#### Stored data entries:
------------

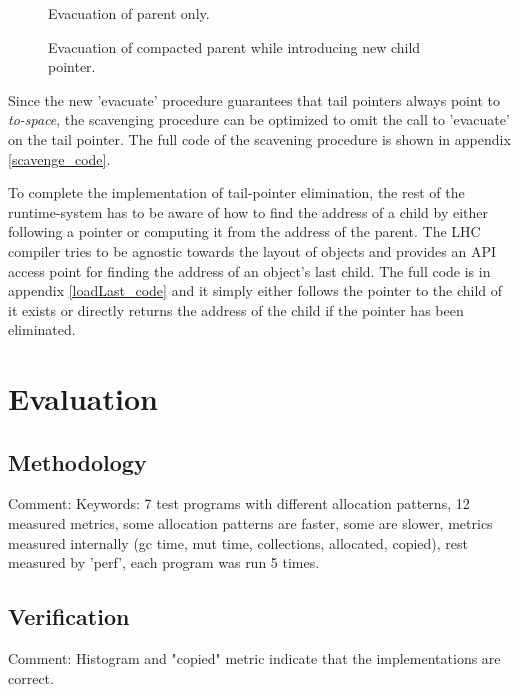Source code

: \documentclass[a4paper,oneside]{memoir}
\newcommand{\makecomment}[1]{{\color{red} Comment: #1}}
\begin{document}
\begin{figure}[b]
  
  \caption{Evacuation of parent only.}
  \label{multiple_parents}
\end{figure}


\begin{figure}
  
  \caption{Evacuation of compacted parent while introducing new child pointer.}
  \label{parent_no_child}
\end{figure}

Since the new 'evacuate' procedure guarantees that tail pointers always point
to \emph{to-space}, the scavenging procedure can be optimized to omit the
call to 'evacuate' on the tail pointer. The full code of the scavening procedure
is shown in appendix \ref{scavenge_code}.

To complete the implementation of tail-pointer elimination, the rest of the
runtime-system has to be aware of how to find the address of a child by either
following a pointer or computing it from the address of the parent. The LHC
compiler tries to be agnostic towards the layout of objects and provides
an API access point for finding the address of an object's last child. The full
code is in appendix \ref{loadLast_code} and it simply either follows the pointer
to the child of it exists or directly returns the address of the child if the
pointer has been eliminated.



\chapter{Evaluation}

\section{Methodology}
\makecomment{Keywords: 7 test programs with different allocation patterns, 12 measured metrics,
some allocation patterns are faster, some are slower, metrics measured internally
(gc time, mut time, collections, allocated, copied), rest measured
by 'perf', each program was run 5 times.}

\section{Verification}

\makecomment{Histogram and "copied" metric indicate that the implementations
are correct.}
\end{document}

------------

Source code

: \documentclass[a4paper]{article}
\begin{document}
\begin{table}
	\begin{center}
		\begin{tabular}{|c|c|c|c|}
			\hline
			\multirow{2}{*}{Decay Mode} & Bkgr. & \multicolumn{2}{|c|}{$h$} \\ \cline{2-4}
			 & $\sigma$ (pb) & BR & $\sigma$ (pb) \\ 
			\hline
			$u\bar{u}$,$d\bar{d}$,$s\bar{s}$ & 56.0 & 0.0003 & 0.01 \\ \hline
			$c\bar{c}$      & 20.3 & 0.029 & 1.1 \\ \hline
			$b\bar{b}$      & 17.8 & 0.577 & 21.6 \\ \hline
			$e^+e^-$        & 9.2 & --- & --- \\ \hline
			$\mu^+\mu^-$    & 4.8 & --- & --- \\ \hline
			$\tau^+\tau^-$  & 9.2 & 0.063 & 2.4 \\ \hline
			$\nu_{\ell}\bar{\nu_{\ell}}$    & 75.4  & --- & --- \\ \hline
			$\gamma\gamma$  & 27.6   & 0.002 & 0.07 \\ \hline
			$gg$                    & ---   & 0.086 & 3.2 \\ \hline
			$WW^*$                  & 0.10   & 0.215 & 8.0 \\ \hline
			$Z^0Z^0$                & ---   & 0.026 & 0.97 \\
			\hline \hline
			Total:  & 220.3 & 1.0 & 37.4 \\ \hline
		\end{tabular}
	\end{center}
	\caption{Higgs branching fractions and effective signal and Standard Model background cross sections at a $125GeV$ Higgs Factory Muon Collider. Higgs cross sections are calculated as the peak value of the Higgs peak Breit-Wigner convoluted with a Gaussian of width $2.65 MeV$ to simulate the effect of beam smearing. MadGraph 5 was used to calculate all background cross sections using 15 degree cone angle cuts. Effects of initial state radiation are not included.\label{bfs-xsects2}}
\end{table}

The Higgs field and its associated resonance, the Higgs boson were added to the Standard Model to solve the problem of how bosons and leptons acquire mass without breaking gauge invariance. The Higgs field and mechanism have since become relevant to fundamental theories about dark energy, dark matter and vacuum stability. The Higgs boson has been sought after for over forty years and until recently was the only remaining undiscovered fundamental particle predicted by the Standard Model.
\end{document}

------------

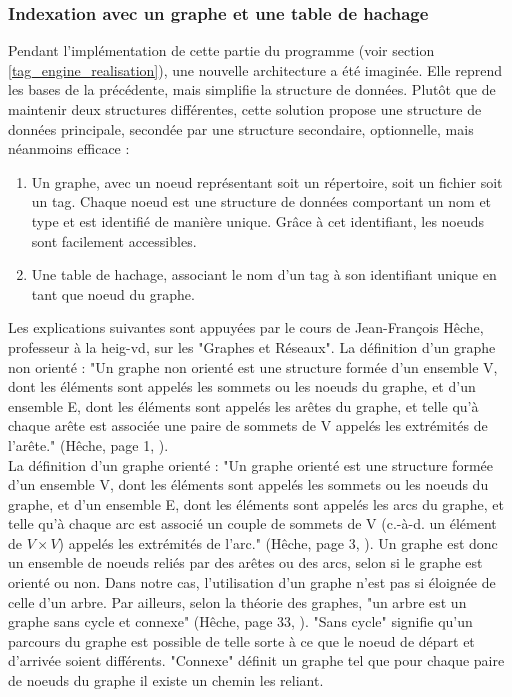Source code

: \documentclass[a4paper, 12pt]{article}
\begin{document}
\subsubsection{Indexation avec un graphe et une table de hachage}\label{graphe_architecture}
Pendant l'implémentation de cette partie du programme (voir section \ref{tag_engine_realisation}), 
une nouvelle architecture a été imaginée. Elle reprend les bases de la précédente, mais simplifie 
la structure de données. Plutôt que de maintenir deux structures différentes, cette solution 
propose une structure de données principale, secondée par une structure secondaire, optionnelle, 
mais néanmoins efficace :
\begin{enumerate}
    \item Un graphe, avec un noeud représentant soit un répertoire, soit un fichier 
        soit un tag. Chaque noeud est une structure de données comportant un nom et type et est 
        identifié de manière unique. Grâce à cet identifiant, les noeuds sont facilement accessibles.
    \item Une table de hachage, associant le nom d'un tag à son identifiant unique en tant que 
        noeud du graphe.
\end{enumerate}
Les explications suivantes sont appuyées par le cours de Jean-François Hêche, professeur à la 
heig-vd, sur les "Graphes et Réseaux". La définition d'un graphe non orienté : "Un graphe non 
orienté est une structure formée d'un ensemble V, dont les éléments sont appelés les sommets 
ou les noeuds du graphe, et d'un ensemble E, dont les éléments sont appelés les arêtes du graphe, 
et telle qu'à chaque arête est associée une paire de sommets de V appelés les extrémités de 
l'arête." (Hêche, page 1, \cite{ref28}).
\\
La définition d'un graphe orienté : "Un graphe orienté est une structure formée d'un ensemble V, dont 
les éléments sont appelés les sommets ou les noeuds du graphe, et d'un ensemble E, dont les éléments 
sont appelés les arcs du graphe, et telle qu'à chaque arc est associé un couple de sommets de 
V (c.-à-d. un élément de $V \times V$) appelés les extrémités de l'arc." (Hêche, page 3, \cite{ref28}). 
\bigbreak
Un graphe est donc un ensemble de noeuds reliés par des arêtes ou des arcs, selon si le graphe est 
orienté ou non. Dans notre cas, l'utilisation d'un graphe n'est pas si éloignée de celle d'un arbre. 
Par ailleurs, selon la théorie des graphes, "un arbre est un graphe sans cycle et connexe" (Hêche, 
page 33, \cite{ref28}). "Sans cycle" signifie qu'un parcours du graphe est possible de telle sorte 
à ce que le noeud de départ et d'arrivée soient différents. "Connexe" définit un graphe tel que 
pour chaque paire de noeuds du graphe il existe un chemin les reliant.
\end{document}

------------

Show the lines in the entries above that include the string "unique".

#### Solution to the problem:
        identifié de manière unique. Grâce à cet identifiant, les noeuds sont facilement accessibles.
    \item Une table de hachage, associant le nom d'un tag à son identifiant unique en tant que 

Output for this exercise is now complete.